De la lucidité et du crime organisé

Les lucides sont en feu, ces jours-ci. Faut réduire la taille de l’état, tout coûte trop cher, vivement l’arrivée de l’utilisateur payeur, etc. Le Québec est en faillite et son salut repose sur nous. Et sur les gaz de schiste. Bref, ça va mal.

Pendant ce temps, des maires de villes de banlieue doivent se « retirer » temporairement parce qu’on a des bonnes raisons de croire qu’ils ont favorisé des contacteurs qui, en échange de contrats, contribuent à la caisse électorale du maire ou, pire, à son compte en banque personnel. Pendant ce temps, un policier de la GRC témoigne devant la cour, en Italie, et raconte que le crime organisé se sert allègrement dans les contrats accordés à, encore, des entrepreneurs en construction. Pendant ce temps, je suis en droit de me demander si, au fond, ce n’est que la pointe de l’iceberg.

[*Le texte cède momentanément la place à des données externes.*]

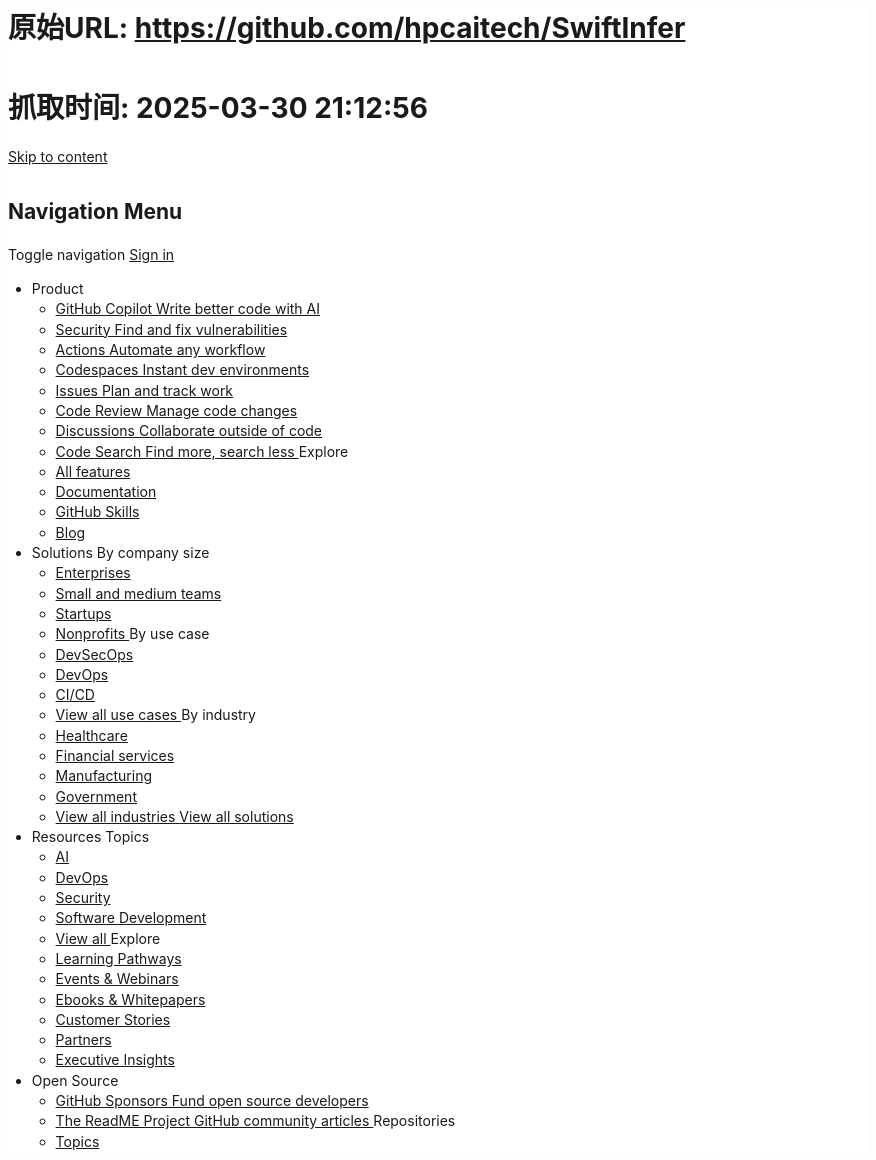 # 原始URL: https://github.com/hpcaitech/SwiftInfer

# 抓取时间: 2025-03-30 21:12:56

[Skip to content](https://github.com/hpcaitech/SwiftInfer#start-of-content)
## Navigation Menu
Toggle navigation
[ ](https://github.com/)
[ Sign in ](https://github.com/login?return_to=https%3A%2F%2Fgithub.com%2Fhpcaitech%2FSwiftInfer)
  * Product 
    * [ GitHub Copilot Write better code with AI  ](https://github.com/features/copilot)
    * [ Security Find and fix vulnerabilities  ](https://github.com/features/security)
    * [ Actions Automate any workflow  ](https://github.com/features/actions)
    * [ Codespaces Instant dev environments  ](https://github.com/features/codespaces)
    * [ Issues Plan and track work  ](https://github.com/features/issues)
    * [ Code Review Manage code changes  ](https://github.com/features/code-review)
    * [ Discussions Collaborate outside of code  ](https://github.com/features/discussions)
    * [ Code Search Find more, search less  ](https://github.com/features/code-search)
Explore
    * [ All features ](https://github.com/features)
    * [ Documentation ](https://docs.github.com)
    * [ GitHub Skills ](https://skills.github.com)
    * [ Blog ](https://github.blog)
  * Solutions 
By company size
    * [ Enterprises ](https://github.com/enterprise)
    * [ Small and medium teams ](https://github.com/team)
    * [ Startups ](https://github.com/enterprise/startups)
    * [ Nonprofits ](https://github.com/solutions/industry/nonprofits)
By use case
    * [ DevSecOps ](https://github.com/solutions/use-case/devsecops)
    * [ DevOps ](https://github.com/solutions/use-case/devops)
    * [ CI/CD ](https://github.com/solutions/use-case/ci-cd)
    * [ View all use cases ](https://github.com/solutions/use-case)
By industry
    * [ Healthcare ](https://github.com/solutions/industry/healthcare)
    * [ Financial services ](https://github.com/solutions/industry/financial-services)
    * [ Manufacturing ](https://github.com/solutions/industry/manufacturing)
    * [ Government ](https://github.com/solutions/industry/government)
    * [ View all industries ](https://github.com/solutions/industry)
[ View all solutions ](https://github.com/solutions)
  * Resources 
Topics
    * [ AI ](https://github.com/resources/articles/ai)
    * [ DevOps ](https://github.com/resources/articles/devops)
    * [ Security ](https://github.com/resources/articles/security)
    * [ Software Development ](https://github.com/resources/articles/software-development)
    * [ View all ](https://github.com/resources/articles)
Explore
    * [ Learning Pathways ](https://resources.github.com/learn/pathways)
    * [ Events & Webinars ](https://resources.github.com)
    * [ Ebooks & Whitepapers ](https://github.com/resources/whitepapers)
    * [ Customer Stories ](https://github.com/customer-stories)
    * [ Partners ](https://partner.github.com)
    * [ Executive Insights ](https://github.com/solutions/executive-insights)
  * Open Source 
    * [ GitHub Sponsors Fund open source developers  ](https://github.com/sponsors)
    * [ The ReadME Project GitHub community articles  ](https://github.com/readme)
Repositories
    * [ Topics ](https://github.com/topics)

Et là, on me dit qu’il faut couper dans les services? Dans la culture? Pourquoi? Parce que le crime organisé n’est pas capable d’aller y chercher sa cote? Heille, les lucides et autre Force Québec, si on commençait par couper dans les contrats à la mafia? Une fois que ça sera réglé, je suis prêt à, peut-être, commencer à jaser.

Question quiz : quel pourcentage la mafia va-t-elle chercher directement dans les contrats qui seront accordés pour le nouvel échangeur Turcot?

Coudonc’, serais-je en train de m’indigner, moi, là?

La prochaine fois, je vais essayer de parler un peu du Canadien, ça va nous faire du bien.